Tertiary education is becoming more and more expensive.
This means that the majority of South African parents cannot afford to send their children to institutions of higher learning.
But since 2000, CIDA City College in Lyndhurst, Johannesburg, has been offering free education to disadvantaged students around the country. The college is the only virtually free higher education institute in the country.
“In addition to that we get sponsors for each student. It costs at least R40,000 to cater for each student for a year.
“The money includes accommodation and tuition and fees.”
This year, the college has 662 students.
The students study towards a Bachelor of Business Administration, and there are also two schools of excellence specialising in investments and information communication technology.
“Only 250 of them have sponsors. As a result of the recession, money has become scarce.
“The recession was bad for us and we hope that this will be over.”

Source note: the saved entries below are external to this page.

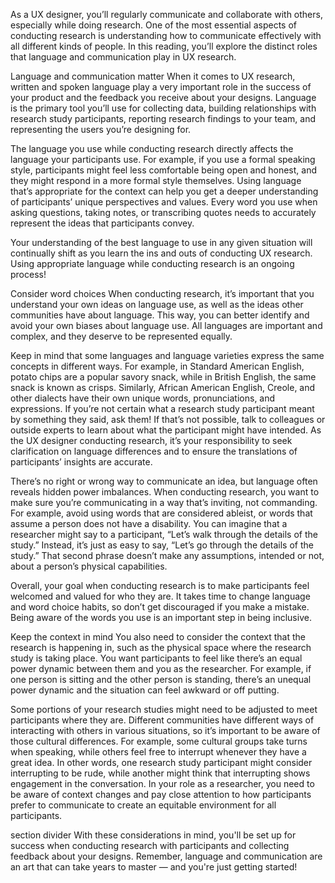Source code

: As a UX designer, you’ll regularly communicate and collaborate with others, especially while doing research. One of the most essential aspects of conducting research is understanding how to communicate effectively with all different kinds of people. In this reading, you’ll explore the distinct roles that language and communication play in UX research. 



Language and communication matter
When it comes to UX research, written and spoken language play a very important role in the success of your product and the feedback you receive about your designs. Language is the primary tool you’ll use for collecting data, building relationships with research study participants, reporting research findings to your team, and representing the users you’re designing for.  

The language you use while conducting research directly affects the language your participants use. For example, if you use a formal speaking style, participants might feel less comfortable being open and honest, and they might respond in a more formal style themselves. Using language that’s appropriate for the context can help you get a deeper understanding of participants’ unique perspectives and values. Every word you use when asking questions, taking notes, or transcribing quotes needs to accurately represent the ideas that participants convey. 

Your understanding of the best language to use in any given situation will continually shift as you learn the ins and outs of conducting UX research. Using appropriate language while conducting research is an ongoing process!

Consider word choices 
When conducting research, it’s important that you understand your own ideas on language use, as well as the ideas other communities have about language. This way, you can better identify and avoid your own biases about language use. All languages are important and complex, and they deserve to be represented equally. 

Keep in mind that some languages and language varieties express the same concepts in different ways. For example, in Standard American English, potato chips are a popular savory snack, while in British English, the same snack is known as crisps. Similarly, African American English, Creole, and other dialects have their own unique words, pronunciations, and expressions. If you’re not certain what a research study participant meant by something they said, ask them! If that’s not possible, talk to colleagues or outside experts to learn about what the participant might have intended. As the UX designer conducting research, it’s your responsibility to seek clarification on language differences and to ensure the translations of participants’ insights are accurate. 

There’s no right or wrong way to communicate an idea, but language often reveals hidden power imbalances. When conducting research, you want to make sure you’re communicating in a way that’s inviting, not commanding. For example, avoid using words that are considered ableist, or words that assume a person does not have a disability. You can imagine that a researcher might say to a participant, “Let’s walk through the details of the study.” Instead, it’s just as easy to say, “Let’s go through the details of the study.” That second phrase doesn’t make any assumptions, intended or not, about a person’s physical capabilities. 

Overall, your goal when conducting research is to make participants feel welcomed and valued for who they are. It takes time to change language and word choice habits, so don’t get discouraged if you make a mistake. Being aware of the words you use is an important step in being inclusive.

Keep the context in mind
You also need to consider the context that the research is happening in, such as the physical space where the research study is taking place. You want participants to feel like there’s an equal power dynamic between them and you as the researcher. For example, if one person is sitting and the other person is standing, there’s an unequal power dynamic and the situation can feel awkward or off putting. 

Some portions of your research studies might need to be adjusted to meet participants where they are. Different communities have different ways of interacting with others in various situations, so it’s important to be aware of those cultural differences. For example, some cultural groups take turns when speaking, while others feel free to interrupt whenever they have a great idea. In other words, one research study participant might consider interrupting to be rude, while another might think that interrupting shows engagement in the conversation. In your role as a researcher, you need to be aware of context changes and pay close attention to how participants prefer to communicate to create an equitable environment for all participants.

section divider
With these considerations in mind, you'll be set up for success when conducting research with participants and collecting feedback about your designs. Remember, language and communication are an art that can take years to master — and you're just getting started!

The college funds students through donations from companies but they have also established a BEE wing – the CIDA Empowerment Fund – that partners with other companies to raise funds.
Lekaota said: “We have shares in companies like Mr Price and and Cambridge University. When we get dividends, we use them to fund the students.
“Even though our students attend practically for free, it does not mean that our education is inferior.
“We have an 89percent employment rate among our graduates. Our classes are also practical-oriented.”
In the Traders Trophy Worldwide tournament last year, out of five competing universities – including University of Johannesburg and Cape Town, CIDA School of Investment students won four of the 10 places.
One of the students, Patricia Montshioa, finished second and is now representing the college in Amsterdam.